This thread has been locked.

If you have a related question, please click the "Ask a related question" button in the top right corner. The newly created question will be automatically linked to this question.

AM2432: EtherCAT CRC errors

Part Number: AM2432

Hi TI experts,

At our end customer's side, they are facing crc errors.

As you can see, from node 113-119 (XMC 4800), crc error count of IN ports were all 21. From node 128 - 118, crc error count of OUT ports were 28. But for node 127(AM2432), the crc errors of IN port was only 4. Node 129 (XMC 4800) was 0.

From ETG 1000.3, The slave should not fix the crc code if it detects an error, the passed frame should also pass the incorrect crc. node 113-119(XMC 4800) seems to follow this standard. But AM2432 seems not.

ETG1000.3_CRCerror.png

Our PRU version is 0x532 for drives at customer's side.
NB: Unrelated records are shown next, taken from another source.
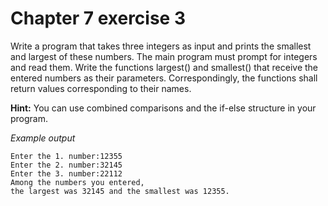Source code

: # Chapter 7 exercise 3

Write a program that takes three integers as input and prints the smallest and largest of these numbers. The main program must prompt for integers and read them. Write the functions largest() and smallest() that receive the entered numbers as their parameters. Correspondingly, the functions shall return values corresponding to their names.

**Hint:**
You can use combined comparisons and the if-else structure in your program.

_Example output_

```
Enter the 1. number:12355
Enter the 2. number:32145
Enter the 3. number:22112
Among the numbers you entered,
the largest was 32145 and the smallest was 12355.
```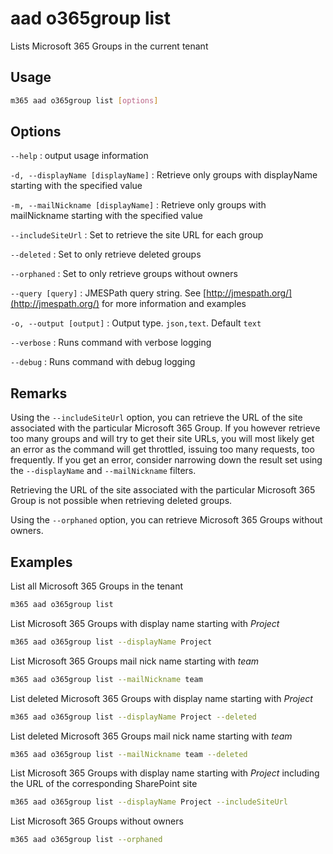 # aad o365group list

Lists Microsoft 365 Groups in the current tenant

## Usage

```sh
m365 aad o365group list [options]
```

## Options

`--help`
: output usage information

`-d, --displayName [displayName]`
: Retrieve only groups with displayName starting with the specified value

`-m, --mailNickname [displayName]`
: Retrieve only groups with mailNickname starting with the specified value

`--includeSiteUrl`
: Set to retrieve the site URL for each group

`--deleted`
: Set to only retrieve deleted groups

`--orphaned`
: Set to only retrieve groups without owners

`--query [query]`
: JMESPath query string. See [http://jmespath.org/](http://jmespath.org/) for more information and examples

`-o, --output [output]`
: Output type. `json,text`. Default `text`

`--verbose`
: Runs command with verbose logging

`--debug`
: Runs command with debug logging

## Remarks

Using the `--includeSiteUrl` option, you can retrieve the URL of the site associated with the particular Microsoft 365 Group. If you however retrieve too many groups and will try to get their site URLs, you will most likely get an error as the command will get throttled, issuing too many requests, too frequently. If you get an error, consider narrowing down the result set using the `--displayName` and `--mailNickname` filters.

Retrieving the URL of the site associated with the particular Microsoft 365 Group is not possible when retrieving deleted groups.

Using the `--orphaned` option, you can retrieve Microsoft 365 Groups without owners.

## Examples

List all Microsoft 365 Groups in the tenant

```sh
m365 aad o365group list
```

List Microsoft 365 Groups with display name starting with _Project_

```sh
m365 aad o365group list --displayName Project
```

List Microsoft 365 Groups mail nick name starting with _team_

```sh
m365 aad o365group list --mailNickname team
```

List deleted Microsoft 365 Groups with display name starting with _Project_

```sh
m365 aad o365group list --displayName Project --deleted
```

List deleted Microsoft 365 Groups mail nick name starting with _team_

```sh
m365 aad o365group list --mailNickname team --deleted
```

List Microsoft 365 Groups with display name starting with _Project_ including
the URL of the corresponding SharePoint site

```sh
m365 aad o365group list --displayName Project --includeSiteUrl
```

List Microsoft 365 Groups without owners

```sh
m365 aad o365group list --orphaned
```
My question is whether PRU is implemented along with 1000.3. Current implementation may cause confusion for us to located the errored node which causes crc errors.

 

  • For clarification of the attached image, Omron reads ESC reg 300h and 302h for IN and OUT port crc errors.

  • Hi Jianyu,

    Apologies for the delay in the response as I was out for couple of days. Could you share the complete wireshark logs for this scenario?

    But for node 127(AM2432), the crc errors of IN port was only 4. Node 129 (XMC 4800) was 0.
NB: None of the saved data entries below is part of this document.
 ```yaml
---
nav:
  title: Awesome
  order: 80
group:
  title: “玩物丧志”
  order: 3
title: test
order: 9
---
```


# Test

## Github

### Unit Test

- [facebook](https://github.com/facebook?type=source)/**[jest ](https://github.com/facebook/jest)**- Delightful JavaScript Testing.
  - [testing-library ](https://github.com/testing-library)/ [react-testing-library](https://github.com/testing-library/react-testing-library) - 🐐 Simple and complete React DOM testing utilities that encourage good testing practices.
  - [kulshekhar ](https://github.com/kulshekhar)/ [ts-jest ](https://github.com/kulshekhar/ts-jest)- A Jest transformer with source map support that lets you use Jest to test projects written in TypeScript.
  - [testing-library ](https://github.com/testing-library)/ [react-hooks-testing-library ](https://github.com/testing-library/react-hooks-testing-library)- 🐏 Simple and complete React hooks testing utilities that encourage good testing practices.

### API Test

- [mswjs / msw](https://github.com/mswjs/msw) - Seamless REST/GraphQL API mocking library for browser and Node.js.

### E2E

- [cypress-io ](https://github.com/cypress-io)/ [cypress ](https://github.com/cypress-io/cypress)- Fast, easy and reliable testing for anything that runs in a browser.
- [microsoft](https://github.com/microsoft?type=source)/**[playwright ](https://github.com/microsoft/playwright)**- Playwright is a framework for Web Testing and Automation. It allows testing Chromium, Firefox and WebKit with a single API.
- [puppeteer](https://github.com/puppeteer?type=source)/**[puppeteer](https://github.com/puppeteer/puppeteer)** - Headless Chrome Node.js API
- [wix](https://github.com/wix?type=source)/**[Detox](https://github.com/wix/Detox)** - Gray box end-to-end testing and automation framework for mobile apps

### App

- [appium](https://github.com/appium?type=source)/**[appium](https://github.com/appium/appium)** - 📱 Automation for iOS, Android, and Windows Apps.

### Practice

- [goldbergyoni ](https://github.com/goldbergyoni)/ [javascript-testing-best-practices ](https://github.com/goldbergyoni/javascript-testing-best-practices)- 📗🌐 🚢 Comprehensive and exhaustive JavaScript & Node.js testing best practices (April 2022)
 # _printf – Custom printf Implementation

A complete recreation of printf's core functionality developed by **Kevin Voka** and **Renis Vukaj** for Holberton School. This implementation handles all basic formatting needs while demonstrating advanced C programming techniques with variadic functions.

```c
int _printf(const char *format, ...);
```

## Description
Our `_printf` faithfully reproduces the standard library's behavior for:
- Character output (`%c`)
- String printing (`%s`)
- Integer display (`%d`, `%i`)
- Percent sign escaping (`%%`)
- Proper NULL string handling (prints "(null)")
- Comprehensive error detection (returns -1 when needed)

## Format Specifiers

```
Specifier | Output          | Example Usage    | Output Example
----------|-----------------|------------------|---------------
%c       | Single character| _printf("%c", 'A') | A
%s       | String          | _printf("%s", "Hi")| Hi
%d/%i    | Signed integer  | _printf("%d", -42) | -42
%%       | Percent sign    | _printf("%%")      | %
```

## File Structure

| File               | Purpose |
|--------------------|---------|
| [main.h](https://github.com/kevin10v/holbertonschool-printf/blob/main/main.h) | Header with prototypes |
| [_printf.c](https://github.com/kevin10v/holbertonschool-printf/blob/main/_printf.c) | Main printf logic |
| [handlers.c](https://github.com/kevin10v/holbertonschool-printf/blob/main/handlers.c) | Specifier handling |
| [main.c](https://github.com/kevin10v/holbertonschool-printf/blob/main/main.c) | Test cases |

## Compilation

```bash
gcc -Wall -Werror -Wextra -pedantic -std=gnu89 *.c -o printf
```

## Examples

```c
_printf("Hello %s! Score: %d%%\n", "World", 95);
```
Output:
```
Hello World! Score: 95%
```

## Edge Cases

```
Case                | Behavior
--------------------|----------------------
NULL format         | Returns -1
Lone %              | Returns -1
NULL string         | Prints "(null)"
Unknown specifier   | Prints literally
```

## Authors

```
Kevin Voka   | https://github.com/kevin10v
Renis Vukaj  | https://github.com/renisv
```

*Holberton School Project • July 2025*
    Do you see the forwarded error incremented for these nodes?

    Regards,
    Aaron

  • As you can see, from node 113-119 (XMC 4800), crc error count of IN ports were all 21. From node 128 - 118, crc error count of OUT ports were 28. But for node 127(AM2432), the crc errors of IN port was only 4. Node 129 (XMC 4800) was 0.

    Can you also share topology diagram if possible as it is not clear from screenshot - are there any EtherCAT junctions or hubs in the network?

  • Hi Jianyu,

    One more clarification I need, is ENABLE_MULTIPLE_SM_ACCESS_IN_SINGLE_DATAGRAM macro set to 1, that is, is the TX_START_DELAY set to 0x98 from the application?

    Regards,
    Aaron

  • . Could you share the complete wireshark logs for this scenario

    This is at the customer's site, insert a sniffer would halt their production, which would not be possible.
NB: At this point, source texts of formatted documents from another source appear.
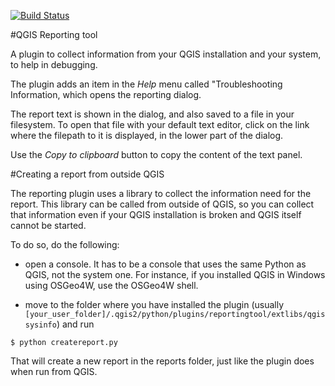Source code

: [![Build Status](https://travis-ci.org/boundlessgeo/qgis-reports-plugin.svg?branch=master)](https://travis-ci.org/boundlessgeo/qgis-reports-plugin)

#QGIS Reporting tool

A plugin to collect information from your QGIS installation and your system, to help in debugging.

The plugin adds an item in the *Help* menu called "Troubleshooting Information, which opens the reporting dialog.

The report text is shown in the dialog, and also saved to a file in your filesystem. To open that file with your default text editor, click on the link where the filepath to it is displayed, in the lower part of the dialog.

Use the *Copy to clipboard* button to copy the content of the text panel.

#Creating a report from outside QGIS

The reporting plugin uses a library to collect the information need for the report. This library can be called from outside of QGIS, so you can collect that information even if your QGIS installation is broken and QGIS itself cannot be started.

To do so, do the following:

- open a console. It has to be a console that uses the same Python as QGIS, not the system one. For instance, if you installed QGIS in Windows using OSGeo4W, use the OSGeo4W shell.

- move to the folder where you have installed the plugin (usually `[your_user_folder]/.qgis2/python/plugins/reportingtool/extlibs/qgissysinfo`) and run

```
$ python createreport.py
```

That will create a new report in the reports folder, just like the plugin does when run from QGIS.
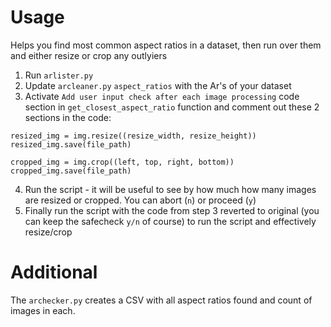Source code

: # Usage

Helps you find most common aspect ratios in a dataset, then run over them and either resize or crop any outlyiers

1. Run `arlister.py`
2. Update `arcleaner.py` `aspect_ratios` with the Ar's of your dataset
3. Activate `Add user input check after each image processing` code section in `get_closest_aspect_ratio` function and comment out these 2 sections in the code:
```
resized_img = img.resize((resize_width, resize_height))
resized_img.save(file_path)
```
```
cropped_img = img.crop((left, top, right, bottom))
cropped_img.save(file_path)
```
4. Run the script - it will be useful to see by how much how many images are resized or cropped. You can abort (`n`) or proceed (`y`)
5. Finally run the script with the code from step 3 reverted to original (you can keep the safecheck `y/n` of course) to run the script and effectively resize/crop


# Additional
The `archecker.py` creates a CSV with all aspect ratios found and count of images in each.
    Can you also share topology diagram if possible as it is not clear from screenshot - are there any EtherCAT junctions or hubs in the network

    Yes, there is. The screen shot is only one side branch from a EtherCAT hubs. The following picture shows a general view of the topology. It should be similar but not completely same.

    One more clarification I need, is ENABLE_MULTIPLE_SM_ACCESS_IN_SINGLE_DATAGRAM macro set to 1, that is, is the TX_START_DELAY set to 0x98 from the application?

    ENABLE_MULTIPLE_SM_ACCESS_IN_SINGLE_DATAGRAM is 0. 

    This reminds me of what we are testing at our side. When ENABLE_MULTIPLE_SM_ACCESS_IN_SINGLE_DATAGRAM is 1, AM2432 constantly pick up crc errors. However it is XMC 4800 that collects CRC errors.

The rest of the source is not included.